Core inflation, which excludes energy and food prices and a key measure of price growth closely monitored by the BoE, remained stickier.
Despite that, the latest Reuters poll narrowly showed Bank Rate peaking at 5.50%, down from 5.75% predicted in July.
“The August meeting began to lay the ground for a pause. I think the fact the Bank is now finally admitting policy is restrictive that it is now a turning process to convince markets rates are going to stay high for quite some time,” said James Smith at ING.
“It comes down to the data. Ideally they would like to stop hiking given rates are restrictive… By November the Federal Reserve will be done hiking and potentially also the European Central Bank, so it is a risk being seen as the last hawk standing somewhat unnecessarily.”
However, 88% or 22 of 25 who answered an additional question said the bigger risk to their terminal rate forecast was it would be higher than they predicted, while the remaining three said it would be lower.
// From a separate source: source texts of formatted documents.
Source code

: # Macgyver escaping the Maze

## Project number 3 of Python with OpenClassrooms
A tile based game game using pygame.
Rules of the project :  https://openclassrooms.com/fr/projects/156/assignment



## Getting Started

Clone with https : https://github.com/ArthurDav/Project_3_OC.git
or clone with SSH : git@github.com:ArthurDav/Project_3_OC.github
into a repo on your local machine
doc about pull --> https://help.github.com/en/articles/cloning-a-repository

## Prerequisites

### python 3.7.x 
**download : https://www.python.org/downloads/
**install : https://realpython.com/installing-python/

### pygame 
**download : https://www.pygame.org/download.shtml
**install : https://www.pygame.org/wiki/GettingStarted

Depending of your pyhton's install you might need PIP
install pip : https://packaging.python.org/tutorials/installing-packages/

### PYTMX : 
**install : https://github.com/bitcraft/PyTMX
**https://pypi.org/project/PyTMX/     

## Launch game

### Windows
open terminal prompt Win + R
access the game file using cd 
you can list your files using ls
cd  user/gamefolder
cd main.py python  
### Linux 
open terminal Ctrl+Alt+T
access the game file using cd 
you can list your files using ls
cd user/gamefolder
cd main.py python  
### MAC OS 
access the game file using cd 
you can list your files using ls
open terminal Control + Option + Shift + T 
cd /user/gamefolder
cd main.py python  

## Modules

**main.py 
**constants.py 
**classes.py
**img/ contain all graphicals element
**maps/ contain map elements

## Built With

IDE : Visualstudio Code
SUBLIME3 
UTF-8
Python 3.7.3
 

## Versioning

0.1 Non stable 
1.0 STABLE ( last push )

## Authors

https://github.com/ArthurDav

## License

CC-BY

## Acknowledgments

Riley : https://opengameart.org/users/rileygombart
All but one of 62 economists in the Aug. 16-23 poll expected Bank Rate to go up 25 basis points to 5.50% next month. One expected a half-point hike.
Despite inflation staying high, poll medians showed that as the final lift in a more dovish view than financial market expectations for 5.75% or higher by year-end.
The medians showed Bank Rate remaining on hold after September’s hike until Q3 next year, though a significant minority – 47% or 29 of 62 economists – estimated a higher peak.
While 27 predicted a peak of 5.75%, two said 6.00%.
That is a flip from a July poll when a slim majority, 51% or 31 of 61 participants, predicted Bank Rate at 5.75% or more by year-end.
Gilt-edged market makers (GEMMs) who participated in the poll were almost evenly divided on the peak. Eight of 15 said 5.50% while seven said 5.75%.
Among the 48 contributors who participated in both this and the July poll, nine reduced their peak rate by a quarter-point or more and of these, five were GEMMs.
Two contributors increased by a quarter-point and the remaining 37 kept predictions unchanged.
The wider poll showed inflation averaging 6.8% and 4.7% this quarter and next. Inflation was not expected to fall below 2% until at least 2025.
When asked if inflation would fall to the BoE’s target without a recession, 16 economists who answered were equally divided between “likely” and “unlikely”.
Britain’s economy could shrink this quarter and risks falling into a recession, as a purchasing managers’ survey on Wednesday showed a slump in factory output and broader weakness in the face of higher interest rates.
“PMIs are perhaps a stark reminder that bringing inflation down from double-digits to just 2% was never likely to be pain free. At face value, they suggest the risk of recession is growing,” noted Simon Wells at HSBC.
The economy has been grappling with high inflation and borrowing costs but has so far managed to skirt recession. Average growth was expected at 0.3% and 0.5% this year and next.